EXERCISE OBJECTIVE: Within the entries below, find the portion that opens with the line containing "to whether the NeXus" and closes with the line containing "We put the information". Retype that portion exactly and only.

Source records
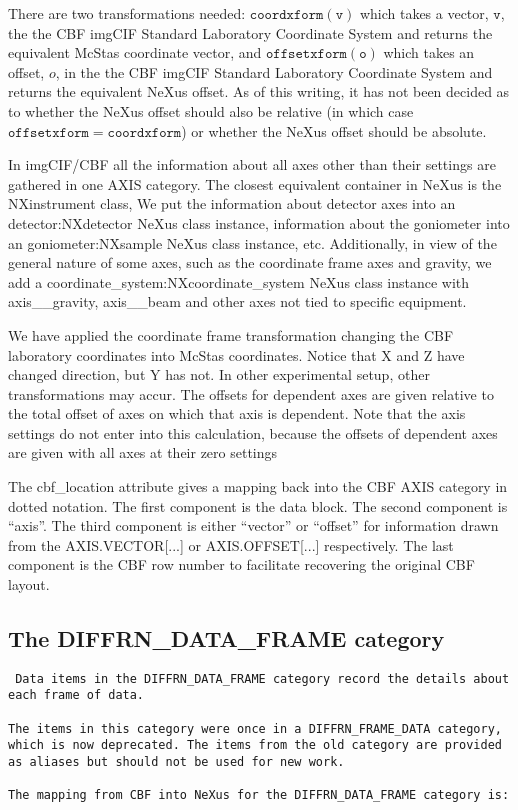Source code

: \documentclass[11pt]{article}
\begin{document}
{There are two transformations needed:  $\mathtt{coordxform(v)}$ which takes a vector, $\mathtt{v}$, the
the CBF imgCIF Standard Laboratory Coordinate System and returns the equivalent
McStas coordinate vector, and $\mathtt{offsetxform(o)}$ which takes an offset, $o$, in the
the CBF imgCIF Standard Laboratory Coordinate System and returns the equivalent
NeXus offset.  As of this writing, it has not been decided as to whether the NeXus
offset should also be relative (in which case $\mathtt{offsetxform = coordxform}$) or
whether the NeXus offset should be absolute.

In imgCIF/CBF all the information about all axes other than their settings are gathered in
one AXIS category.  The closest equivalent container in NeXus is the NXinstrument class,
We put the information about detector axes into an detector:NXdetector NeXus class instance, 
information about the goniometer into an goniometer:NXsample NeXus class instance, etc.
Additionally, in view of the general nature of some axes, such as the coordinate frame
axes and gravity, we add a coordinate\_system:NXcoordinate\_system NeXus class instance with 
axis\_\_gravity, axis\_\_beam and other axes not tied to specific equipment.

We have applied the coordinate frame transformation changing
the CBF laboratory coordinates into McStas coordinates.  Notice that X and Z have changed
direction, but Y has not.   In other experimental setup, other transformations may
accur.   The offsets for dependent axes are given relative to the total
offset of axes on which that axis is dependent.  Note that the
axis settings do not enter into this calculation, because the
offsets of dependent axes are given with all axes at their
zero settings

The cbf\_location attribute gives a mapping back into the CBF AXIS category in dotted
notation.  The first component is the data block.  The second component is ``axis''.
The third component is either ``vector'' or ``offset''  for information drawn from the 
AXIS.VECTOR[...] or AXIS.OFFSET[...] respectively.  The last component is the
CBF row number to facilitate recovering the original CBF layout.


\subsection{The DIFFRN\_DATA\_FRAME category}

{\footnotesize \tt
Data items in the DIFFRN\_DATA\_FRAME category record
the details about each frame of data.\\
~~\\
The items in this category were once in a
DIFFRN\_FRAME\_DATA category, which is now deprecated.
The items from the old category are provided
as aliases but should not be used for new work.\\
~~\\
The mapping from CBF into NeXus for the DIFFRN\_DATA\_FRAME category is:

}}
\end{document}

SOLUTION TO THE EXERCISE:
NeXus offset.  As of this writing, it has not been decided as to whether the NeXus
offset should also be relative (in which case $\mathtt{offsetxform = coordxform}$) or
whether the NeXus offset should be absolute.

In imgCIF/CBF all the information about all axes other than their settings are gathered in
one AXIS category.  The closest equivalent container in NeXus is the NXinstrument class,
We put the information about detector axes into an detector:NXdetector NeXus class instance, 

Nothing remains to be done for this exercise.